Para o mercado, o desempenho sinalizou avanços no processo de reestruturação da companhia, com melhora relevante na rentabilidade — mesmo diante de um cenário ainda desafiador para o crescimento da receita.
O Bradesco BBI antecipou uma reação positiva das ações no pregão desta terça-feira (17), com base no EBITDA do 4T25, que veio sólido e acima das expectativas, ainda que em um ambiente de receita reconhecidamente desafiador.
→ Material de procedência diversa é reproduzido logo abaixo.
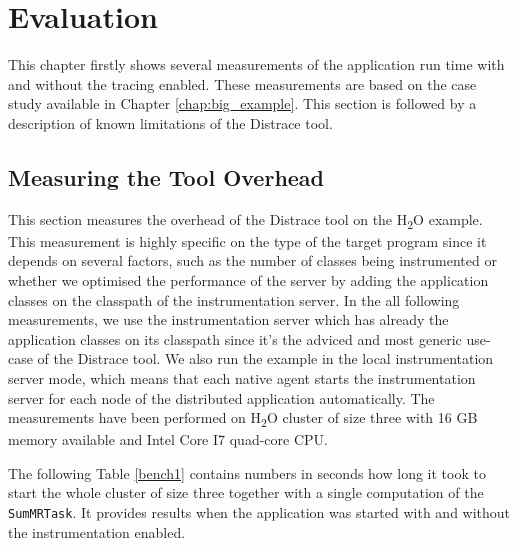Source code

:\chapter{Evaluation}
\label{chap:evaluation}
This chapter firstly shows several measurements of the application run time with and without the tracing enabled. These measurements are based on the case study available in Chapter \ref{chap:big_example}. This section is followed by a description of known limitations of the Distrace tool.

\section{Measuring the Tool Overhead}
This section measures the overhead of the Distrace tool on the H\textsubscript{2}O example.  This measurement is highly specific on the type of the target program since it depends on several factors, such as the number of classes being instrumented or whether we optimised the performance of the server by adding the application classes on the classpath of the instrumentation server. In the all following measurements, we use the instrumentation server which has already the application classes on its classpath since it's the adviced and most generic use-case of the Distrace tool. We also run the example in the local instrumentation server mode, which means that each native agent starts the instrumentation server for each node of the distributed application automatically. The measurements have been performed on H\textsubscript{2}O cluster of size three with 16 GB memory available and Intel Core I7 quad-core CPU.

The following Table \ref{bench1} contains numbers in seconds how long it took to start the whole cluster of size three together with a single computation of the \texttt{SumMRTask}. It provides results when the application was started with and without the instrumentation enabled.

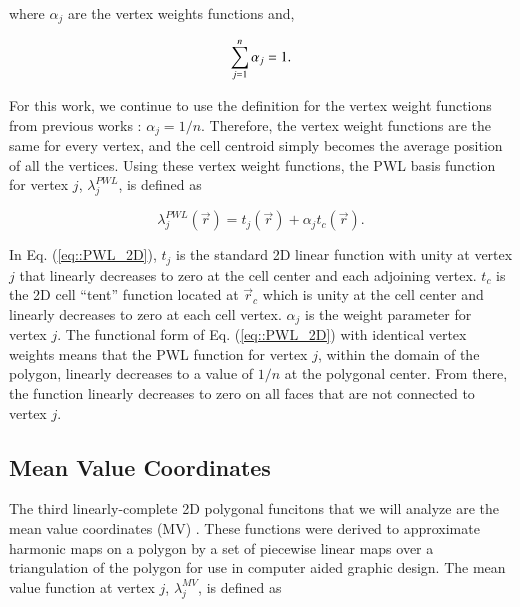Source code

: \documentclass[preprint,10pt]{elsarticle}
\begin{document}
\noindent where $\alpha_{j}$ are the vertex weights functions and, 

\begin{equation}
\label{eq::PWL_2D_vertex_weight_sum}
 \sum\displaylimits_{j=1}^{n} \alpha_{j} = 1.
\end{equation}

\noindent For this work, we continue to use the definition for the vertex weight functions from previous works \cite{ref::PWLD_stone_adams,ref::PWLD_stone_adams_unstructured,bailey2008phd}: $\alpha_{j}= 1/n$. Therefore, the vertex weight functions are the same for every vertex, and the cell centroid simply becomes the average position of all the vertices. Using these vertex weight functions, the PWL basis function for vertex $j$, $\lambda_j^{PWL}$, is defined as

\begin{equation}
\label{eq::PWL_2D}
\lambda_j^{PWL} (\vec{r}) = t_j (\vec{r}) + \alpha_j t_c (\vec{r}) .
\end{equation}

\noindent In Eq. (\ref{eq::PWL_2D}), $t_j$ is the standard 2D linear function with unity at vertex $j$ that linearly decreases to zero at the cell center and each adjoining vertex. $t_c$ is the 2D cell ``tent'' function located at $\vec{r}_{c}$ which is unity at the cell center and linearly decreases to zero at each cell vertex. $\alpha_{j}$ is the weight parameter for vertex $j$. The functional form of Eq. (\ref{eq::PWL_2D}) with identical vertex weights means that the PWL function for vertex $j$, within the domain of the polygon, linearly decreases to a value of $1/n$ at the polygonal center. From there, the function linearly decreases to zero on all faces that are not connected to vertex $j$.

\subsection{Mean Value Coordinates}

The third linearly-complete 2D polygonal funcitons that we will analyze are the mean value coordinates (MV) \cite{floater2003mean,floater2015generalized}. These functions were derived to approximate harmonic maps on a polygon by a set of piecewise linear maps over a triangulation of the polygon for use in computer aided graphic design. The mean value function at vertex $j$, $\lambda_{j}^{MV}$, is defined as
\end{document}
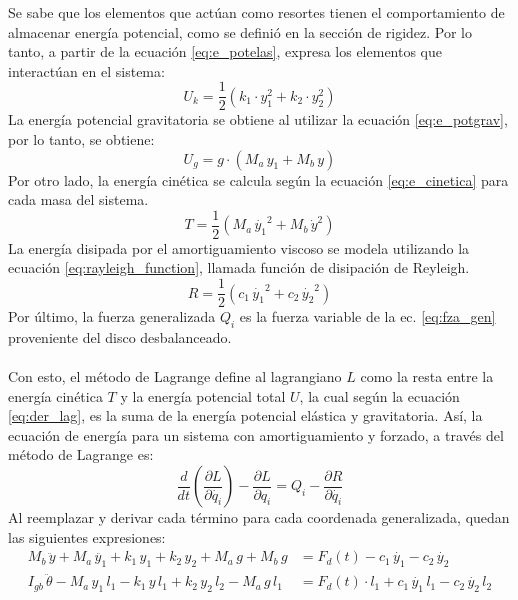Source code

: Se sabe que los elementos que actúan como resortes tienen el comportamiento de almacenar energía potencial, como se definió en la sección de rigidez. Por lo tanto, a partir de la ecuación \ref{eq:e_potelas}, expresa los elementos que interactúan en el sistema:
\begin{equation}
	U_k = \frac{1}{2} \left(k_1\cdot y_1^2 + k_2\cdot y_2^2\right)
\end{equation}
La energía potencial gravitatoria se obtiene al utilizar la ecuación \ref{eq:e_potgrav}, por lo tanto, se obtiene:
\begin{equation}
	U_g = g\cdot \left(M_a\, y_1 + M_b\, y\right)
\end{equation}
Por otro lado, la energía cinética se calcula según la ecuación \ref{eq:e_cinetica} para cada masa del sistema.
\begin{equation}
	T = \frac{1}{2} \left(M_a\, \dot{y_1}^2 + M_b\, \dot{y}^2\right)
\end{equation}
La energía disipada por el amortiguamiento viscoso se modela utilizando la ecuación \ref{eq:rayleigh_function}, llamada función de disipación de Reyleigh. 
\begin{equation}
	R = \frac{1}{2} \left(c_1\, \dot{y_1}^2 + c_2\, \dot{y_2}^2\right)
\end{equation}
Por último, la fuerza generalizada $Q_i$ es la fuerza variable de la ec. \ref{eq:fza_gen} proveniente del disco desbalanceado.\\ \\
Con esto, el método de Lagrange define al lagrangiano $L$ como la resta entre la energía cinética $T$ y la energía potencial total $U$, la cual según la ecuación \ref{eq:der_lag}, es la suma de la energía potencial elástica y gravitatoria. Así, la ecuación de energía para un sistema con amortiguamiento y forzado, a través del método de Lagrange es:
\begin{equation}
	\frac{d}{dt}\left(\frac{\partial L}{\partial \dot{q_i}}\right) - \frac{\partial L}{\partial q_i} = Q_i - \frac{\partial R}{\partial \dot{q_i}}
\end{equation}
\newpage
Al reemplazar y derivar cada término para cada coordenada generalizada, quedan las siguientes expresiones:
\begin{subequations}
\begin{align}
	M_b\, \ddot{y} + M_a\, \ddot{y_1} + k_1\, y_1 + k_2\, y_2 + M_a\, g + M_b\, g &= F_d(t) - c_1\, \dot{y_1} - c_2\, \dot{y_2} \\
	I_{gb}\, \ddot{\theta} - M_a\, y_1\, l_1 - k_1\, y\, l_1 + k_2\, y_2\, l_2 - M_a\, g\, l_1 &= F_d(t)\cdot l_1 + c_1\, \dot{y_1}\, l_1 - c_2\, \dot{y_2}\, l_2 
\end{align}
\end{subequations}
“A Natura apresentou um EBITDA acima do esperado no 4T25, superando o consenso em cerca de 25% e ficando 9% acima da estimativa do Bradesco BBI, apoiado principalmente no forte controle de despesas comerciais e administrativas”, informou
A Ativa, por sua vez, destacou que o desempenho da Natura veio em linha com suas expectativas, com avanços importantes na execução do turnaround — especialmente na diluição de despesas operacionais e na rentabilidade.
Apesar disso, os analistas Pedro Pinto e Flávia Meireles, do BBI, apontaram pontos de atenção para a Natura:
- as tendências de receita seguem frágeis, especialmente no Brasil, onde a companhia sinalizou um início de 2026 ainda fraco;
- parte dos ganhos de eficiência registrados no trimestre não deve se repetir, o que pode pressionar a evolução futura de despesas e margens.
“Embora reconheçamos o mérito da gestão em cumprir os compromissos de margem e alavancagem em 2025, entendemos que a dinâmica operacional no curto prazo ainda exigirá cautela — especialmente diante de possíveis efeitos de desalavancagem operacional e de maiores gastos com remuneração variável no início de 2026”, concluíram os analistas.
O BBI ainda destaca que, para 2026, a Natura sinalizou um primeiro trimestre ainda pressionado, mas com tendência de recuperação gradual das vendas e expansão de margem ao longo do ano, sustentadas pela maturação das iniciativas de eficiência e pela normalização dos investimentos.